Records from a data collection
########################################

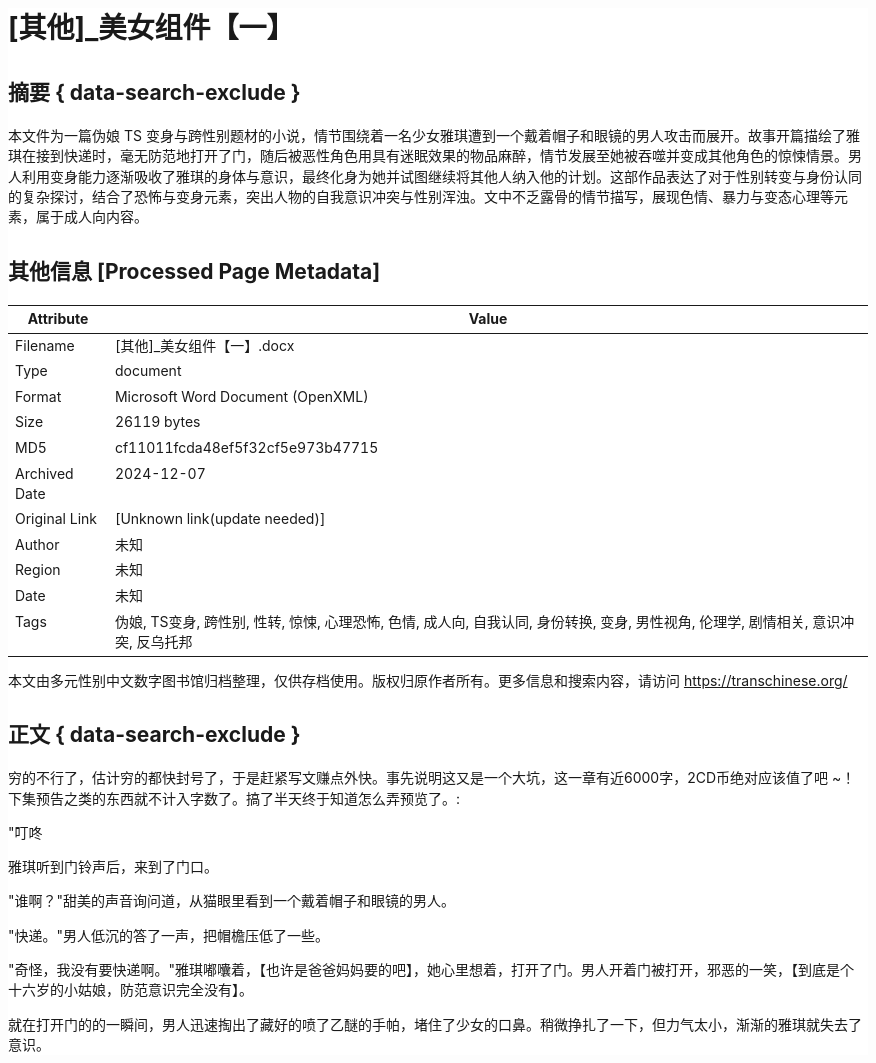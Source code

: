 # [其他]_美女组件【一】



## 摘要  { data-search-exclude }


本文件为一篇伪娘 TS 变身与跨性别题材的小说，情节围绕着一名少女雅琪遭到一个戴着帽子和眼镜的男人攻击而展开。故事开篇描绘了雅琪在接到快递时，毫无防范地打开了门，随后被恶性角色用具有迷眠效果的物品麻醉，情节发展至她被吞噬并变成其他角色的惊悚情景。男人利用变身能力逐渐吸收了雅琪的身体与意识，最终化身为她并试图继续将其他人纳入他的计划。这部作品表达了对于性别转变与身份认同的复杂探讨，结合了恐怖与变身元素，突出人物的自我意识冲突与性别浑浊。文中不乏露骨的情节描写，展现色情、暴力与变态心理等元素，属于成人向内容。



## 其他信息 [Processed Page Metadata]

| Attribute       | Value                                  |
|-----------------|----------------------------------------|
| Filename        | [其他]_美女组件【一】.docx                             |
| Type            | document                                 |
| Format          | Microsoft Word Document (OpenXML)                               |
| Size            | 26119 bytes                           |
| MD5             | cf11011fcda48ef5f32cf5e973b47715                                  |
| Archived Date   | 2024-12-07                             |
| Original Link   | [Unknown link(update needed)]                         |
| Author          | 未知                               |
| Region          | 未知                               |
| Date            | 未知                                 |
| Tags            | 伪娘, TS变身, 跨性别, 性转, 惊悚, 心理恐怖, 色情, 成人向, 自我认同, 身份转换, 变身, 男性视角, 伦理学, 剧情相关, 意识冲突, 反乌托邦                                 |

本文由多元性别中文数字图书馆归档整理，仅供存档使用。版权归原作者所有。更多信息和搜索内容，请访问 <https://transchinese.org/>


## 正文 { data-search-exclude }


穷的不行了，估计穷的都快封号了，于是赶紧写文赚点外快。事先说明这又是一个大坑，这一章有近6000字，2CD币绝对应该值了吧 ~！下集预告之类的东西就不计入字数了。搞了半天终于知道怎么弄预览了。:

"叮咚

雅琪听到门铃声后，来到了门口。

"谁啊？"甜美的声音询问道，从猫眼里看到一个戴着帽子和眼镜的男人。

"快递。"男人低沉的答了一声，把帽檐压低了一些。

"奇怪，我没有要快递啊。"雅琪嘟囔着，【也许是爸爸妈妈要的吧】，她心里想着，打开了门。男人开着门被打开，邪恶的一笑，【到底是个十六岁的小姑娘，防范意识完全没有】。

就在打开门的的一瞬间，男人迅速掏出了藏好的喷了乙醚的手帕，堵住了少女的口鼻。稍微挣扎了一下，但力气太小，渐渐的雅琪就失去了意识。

########################################

● **PROBLEM TO WORK ON**: Scan the entries above and show each line that contains the word "search".

● **ANSWER TO THIS TASK**:
## 摘要  { data-search-exclude }
## 正文 { data-search-exclude }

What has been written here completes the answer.